Eine alternative Lösung, SpinLaunch, wird seit 2015 entwickelt. Das Unternehmen plant, Objekte mit einem riesigen elektrisch angetriebenen Beschleuniger ins All zu bringen. Es wird erwartet, dass die Entwicklung eine Vervierfachung des Treibstoffverbrauchs und eine Verzehnfachung der Gesamtkosten für Starts im Vergleich zu herkömmlichen Raketen ermöglichen wird. Gleichzeitig wird es möglich sein, buchstäblich jeden Tag Starts ins All durchzuführen.
Zunächst baute das Unternehmen einen suborbitalen Beschleuniger Suborbital Accelerator, eine scheibenförmige Vakuumkammer von der Größe eines großen Gebäudes mit einer Abschussröhre, aus der mit hoher Geschwindigkeit gedrehte Objekte herausfliegen. Die Geschwindigkeit wird bis zu 8047 km/h erreicht.
Das größere System, der L100 Orbital Mass Accelerator, wird nach ähnlichen Prinzipien arbeiten und wird entwickelt, um Satelliten mit einem Gewicht von bis zu 200 kg in die Umlaufbahn zu bringen. Das Unternehmen behauptet, dass moderne Kompaktkondensatoren, Chips und Satellitenwiderstände durchaus in der Lage sein werden, großen Überlastungen beim Start zu widerstehen - dies wurde durch zahlreiche Experimente bestätigt.
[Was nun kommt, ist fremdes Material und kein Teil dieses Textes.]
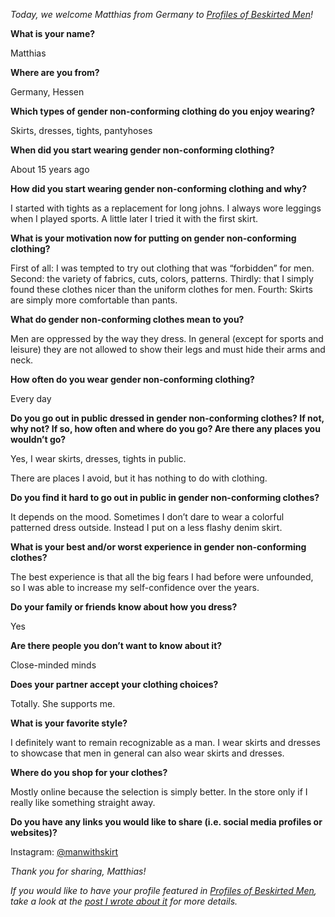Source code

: *Today, we welcome Matthias from Germany to [Profiles of Beskirted Men](https://www.the-beskirted-man.com/category/profiles-of-beskirted-men/)!*

**What is your name?**

Matthias

**Where are you from?**

Germany, Hessen

**Which types of gender non-conforming clothing do you enjoy wearing?**

Skirts, dresses, tights, pantyhoses

**When did you start wearing gender non-conforming clothing?**

About 15 years ago

**How did you start wearing gender non-conforming clothing and why?**

I started with tights as a replacement for long johns. I always wore leggings when I played sports. A little later I tried it with the first skirt.

**What is your motivation now for putting on gender non-conforming clothing?**

First of all: I was tempted to try out clothing that was “forbidden” for men. Second: the variety of fabrics, cuts, colors, patterns. Thirdly: that I simply found these clothes nicer than the uniform clothes for men. Fourth: Skirts are simply more comfortable than pants.

**What do gender non-conforming clothes mean to you?**

Men are oppressed by the way they dress. In general (except for sports and leisure) they are not allowed to show their legs and must hide their arms and neck.

**How often do you wear gender non-conforming clothing?**

Every day

**Do you go out in public dressed in gender non-conforming clothes? If not, why not? If so, how often and where do you go? Are there any places you wouldn’t go?**

Yes, I wear skirts, dresses, tights in public.

There are places I avoid, but it has nothing to do with clothing.

**Do you find it hard to go out in public in gender non-conforming clothes?**

It depends on the mood. Sometimes I don’t dare to wear a colorful patterned dress outside. Instead I put on a less flashy denim skirt.

**What is your best and/or worst experience in gender non-conforming clothes?**

The best experience is that all the big fears I had before were unfounded, so I was able to increase my self-confidence over the years.

**Do your family or friends know about how you dress?**

Yes

**Are there people you don’t want to know about it?**

Close-minded minds

**Does your partner accept your clothing choices?**

Totally. She supports me.

**What is your favorite style?**

I definitely want to remain recognizable as a man. I wear skirts and dresses to showcase that men in general can also wear skirts and dresses.

**Where do you shop for your clothes?**

Mostly online because the selection is simply better. In the store only if I really like something straight away.

**Do you have any links you would like to share (i.e. social media profiles or websites)?**

Instagram: [@manwithskirt](https://www.instagram.com/manwithskirt)

*Thank you for sharing, *Matthias*!*

*If you would like to have your profile featured in [Profiles of Beskirted Men](https://www.the-beskirted-man.com/category/profiles-of-beskirted-men/), take a look at the [post I wrote about it](https://www.the-beskirted-man.com/profiles-of-beskirted-men/profiles-of-beskirted-men/) for more details.*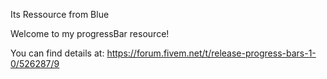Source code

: Its Ressource from Blue

Welcome to my progressBar resource!

You can find details at: https://forum.fivem.net/t/release-progress-bars-1-0/526287/9
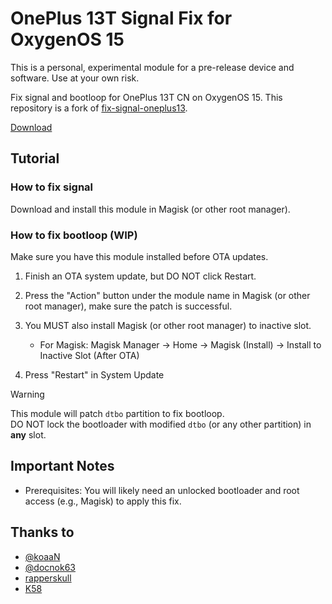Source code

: # OnePlus 13T Signal Fix for OxygenOS 15

This is a personal, experimental module for a pre-release device and software. Use at your own risk.

Fix signal and bootloop for OnePlus 13T CN on OxygenOS 15.
This repository is a fork of [fix-signal-oneplus13](https://github.com/K58/fix-signal-oneplus13).

[Download](https://github.com/kinginu/oneplus13t-fix-signal/releases)

## Tutorial

### How to fix signal

Download and install this module in Magisk (or other root manager).

### How to fix bootloop (WIP)

Make sure you have this module installed before OTA updates.

1. Finish an OTA system update, but DO NOT click Restart.

2. Press the "Action" button under the module name in Magisk (or other root manager), make sure the patch is successful.

3. You MUST also install Magisk (or other root manager) to inactive slot.
    - For Magisk: Magisk Manager -> Home -> Magisk (Install) -> Install to Inactive Slot (After OTA)

4. Press "Restart" in System Update

> [!WARNING]  
> This module will patch `dtbo` partition to fix bootloop.<br>
> DO NOT lock the bootloader with modified `dtbo` (or any other partition) in **any** slot.


## Important Notes
- Prerequisites: You will likely need an unlocked bootloader and root access (e.g., Magisk) to apply this fix.


## Thanks to

- [@koaaN](https://xdaforums.com/m/koaan.3433581/)
- [@docnok63](https://xdaforums.com/m/docnok63.4967345/)
- [rapperskull](https://github.com/rapperskull)
- [K58](https://github.com/K58)
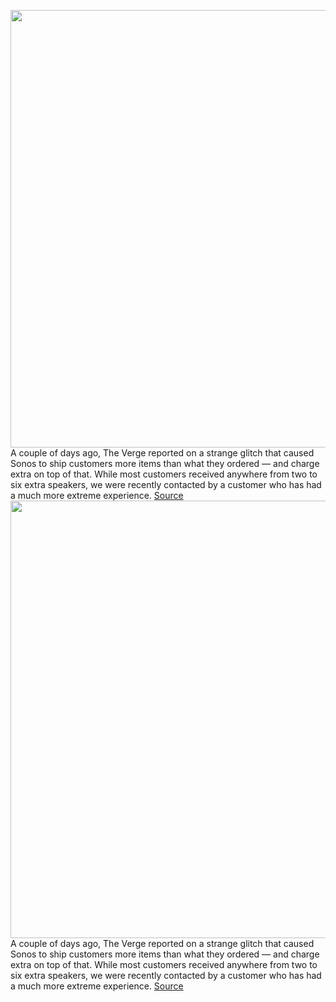 <img src='https://cdn.vox-cdn.com/thumbor/xmPrAPzpKY6WjsFnd0yk2uaz8v4=/0x133:1052x1403/1200x800/filters:focal(368x658:536x826)/cdn.vox-cdn.com/uploads/chorus_image/image/70980121/sonos_speakers_apartment.0.jpg' width='700px' /><br/>
A couple of days ago, The Verge reported on a strange glitch that caused Sonos to ship customers more items than what they ordered — and charge extra on top of that. While most customers received anywhere from two to six extra speakers, we were recently contacted by a customer who has had a much more extreme experience.
<a href='https://www.theverge.com/2022/6/15/23169668/sonos-ordering-glitch-sent-30-speaker-shipments'> Source <a/><img src='https://cdn.vox-cdn.com/thumbor/xmPrAPzpKY6WjsFnd0yk2uaz8v4=/0x133:1052x1403/1200x800/filters:focal(368x658:536x826)/cdn.vox-cdn.com/uploads/chorus_image/image/70980121/sonos_speakers_apartment.0.jpg' width='700px' /><br/>
A couple of days ago, The Verge reported on a strange glitch that caused Sonos to ship customers more items than what they ordered — and charge extra on top of that. While most customers received anywhere from two to six extra speakers, we were recently contacted by a customer who has had a much more extreme experience.
<a href='https://www.theverge.com/2022/6/15/23169668/sonos-ordering-glitch-sent-30-speaker-shipments'> Source <a/>
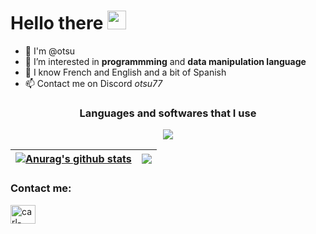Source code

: # **Hello there** <img src="https://raw.githubusercontent.com/MartinHeinz/MartinHeinz/master/wave.gif" width="30px">
- 🙌 I'm @otsu
- 👀 I’m interested in **programmming** and **data manipulation language**
- 🌙 I know French and English and a bit of Spanish
- 📫 Contact me on Discord *otsu77*


<h3 align="center">
Languages and softwares that I use
</h3>
<p align="center">

 <a href="https://skillicons.dev">
  
 <img align="center" img src="https://skillicons.dev/icons?i=html,git,css,c,discord,ps,vscode,py,java,linux,php,"/>
  
 </a>

| <a href="https://github.com/otsbyo/github-readme-stats"><img align="center" src="https://github-readme-stats.vercel.app/api?username=otsubyo&show_icons=true&include_all_commits=true&theme=tokyonight&hide_border=true" alt="Anurag's github stats" /></a> | <a href="https://github.com/otsubyo/github-readme-stats"><img align="center" src="https://github-readme-stats.vercel.app/api/top-langs/?username=otsubyo&layout=compact&theme=tokyonight&hide_border=true" /></a> |
| ------------- | ------------- |
  
<h3 align="left">Contact me:</h3>
<a href="https://linkedin.com/in/carlpremi" target="blank"><img align="center" src="https://raw.githubusercontent.com/rahuldkjain/github-profile-readme-generator/master/src/images/icons/Social/linked-in-alt.svg" alt="carl-premi" height="30" width="40" /></a>
</p>




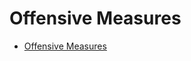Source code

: # Offensive Measures

- [Offensive Measures](https://learnprompting.org/docs/category/-offensive-measures)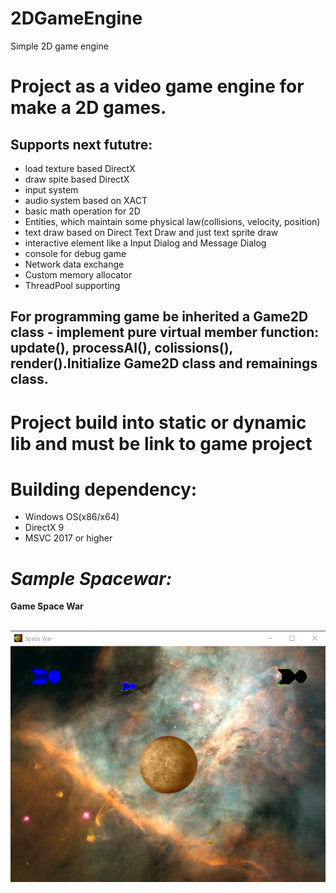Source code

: # 2DGameEngine
Simple 2D game engine
# Project as a video game engine for make a 2D games. 
## Supports next fututre:
* load texture based DirectX
* draw spite based DirectX
* input system
* audio system based on XACT
* basic math operation for 2D
* Entities, which maintain some physical law(collisions, velocity, position)
* text draw based on Direct Text Draw and just text sprite draw
* interactive element like a Input Dialog and Message Dialog
* console for debug game
* Network data exchange
* Custom memory allocator
* ThreadPool supporting
## For programming game be inherited a Game2D class - implement pure virtual member function: update(), processAI(), colissions(), render().Initialize Game2D class and remainings class.

# Project build into static or dynamic lib and must be link to game project

# Building dependency:
* Windows OS(x86/x64)
* DirectX 9
* MSVC 2017 or higher

# ***Sample Spacewar:***
<p><b>Game Space War</b></p><br>
<img src="sample/gamesample.png">
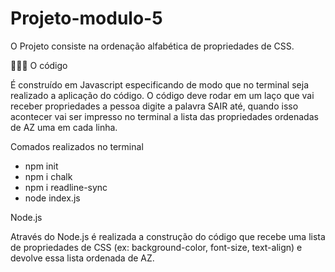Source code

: # Projeto-modulo-5


O Projeto consiste na ordenação
alfabética de propriedades de CSS.

👩🏼‍💻 O código

É construído em Javascript especificando de modo 
que no terminal seja realizado a aplicação do
código. O código deve rodar em um laço que vai 
receber propriedades a pessoa digite a palavra
SAIR até, quando isso acontecer vai ser impresso
no terminal a lista das propriedades ordenadas 
de AZ uma em cada linha.


Comados realizados no terminal

* npm init 
* npm i chalk 
* npm i readline-sync
* node index.js 

Node.js

Através do Node.js é realizada a construção do 
código que recebe uma lista de propriedades de
CSS (ex: background-color, font-size, text-align)
e devolve essa lista ordenada de AZ.
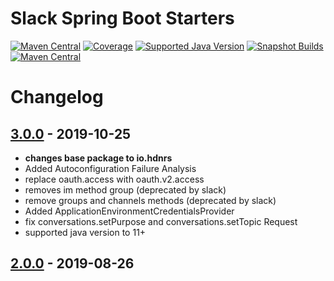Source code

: # Slack Spring Boot Starters

[![Maven Central](https://img.shields.io/maven-central/v/io.hndrs.slack/slack-spring-boot-starter?style=for-the-badge)](https://search.maven.org/artifact/io.hndrs.slack/slack-spring-boot-starter)
[![Coverage](https://img.shields.io/sonar/coverage/hndrs_slack-spring-boot-starter?server=https%3A%2F%2Fsonarcloud.io&style=for-the-badge)](https://sonarcloud.io/dashboard?id=hndrs_slack-spring-boot-starter)
[![Supported Java Version](https://img.shields.io/badge/Supported%20Java%20Version-11%2B-informational?style=for-the-badge)]()
[![Snapshot Builds](https://img.shields.io/github/workflow/status/hndrs/slack-spring-boot-starter/gradle?label=Snapshot%20Publish&style=for-the-badge)](https://github.com/kreait/slack-spring-boot-starter)
[![Maven Central](https://img.shields.io/nexus/s/io.hndrs.slack/slack-spring-boot-starter?label=Snapshots&server=https%3A%2F%2Foss.sonatype.org&style=for-the-badge)](https://oss.sonatype.org/#nexus-search;quick~io.hndrs.slack)

# Changelog

## [3.0.0] - 2019-10-25

- **changes base package to io.hdnrs**
- Added Autoconfiguration Failure Analysis
- replace oauth.access with oauth.v2.access
- removes im method group (deprecated by slack)
- remove groups and channels methods (deprecated by slack)
- Added ApplicationEnvironmentCredentialsProvider
- fix conversations.setPurpose and conversations.setTopic Request
- supported java version to 11+

## [2.0.0] - 2019-08-26

[3.0.0]: https://github.com/hndrs/slack-spring-boot-starter/compare/v2.0.0...v.3.0.0

[2.0.0]: https://github.com/hndrs/slack-spring-boot-starter/compare/v1.0.0...v.2.0.0
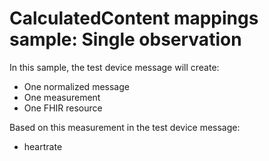 # CalculatedContent mappings sample: Single observation

In this sample, the test device message will create:

- One normalized message
- One measurement
- One FHIR resource

Based on this measurement in the test device message:

- heartrate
Die Idee, Objekte ohne Raketen oder mit Raketen mit minimaler Treibstoffzufuhr in die Umlaufbahn zu bringen, wurde bereits in der Vergangenheit untersucht. Insbesondere in den 1960er Jahren versuchten die Vereinigten Staaten und Kanada, ein gemeinsames Projekt umzusetzen, bei dem es sich um eine riesige "Weltraumkanone" handelte, mit der Objekte in den Weltraum geschossen werden sollten. Das Konzept wurde während der Zeit von Saddam Hussein für das irakische Projekt Babylon übernommen, aber nach dem Tod des Chefingenieurs eingestellt.
Im Rahmen des von SpinLaunch am 22. Oktober durchgeführten Experiments wurde die Rakete von einem Standort in New Mexico (USA) gestartet, erreichte Überschallgeschwindigkeiten und wurde nach der Landung erfolgreich wiederverwendet. Die nächsten Testflüge werden 2022 durchgeführt. An den Experimenten nehmen Flugzeuge für verschiedene Zwecke teil. Die ersten kommerziellen Markteinführungen sind für Ende 2024 geplant.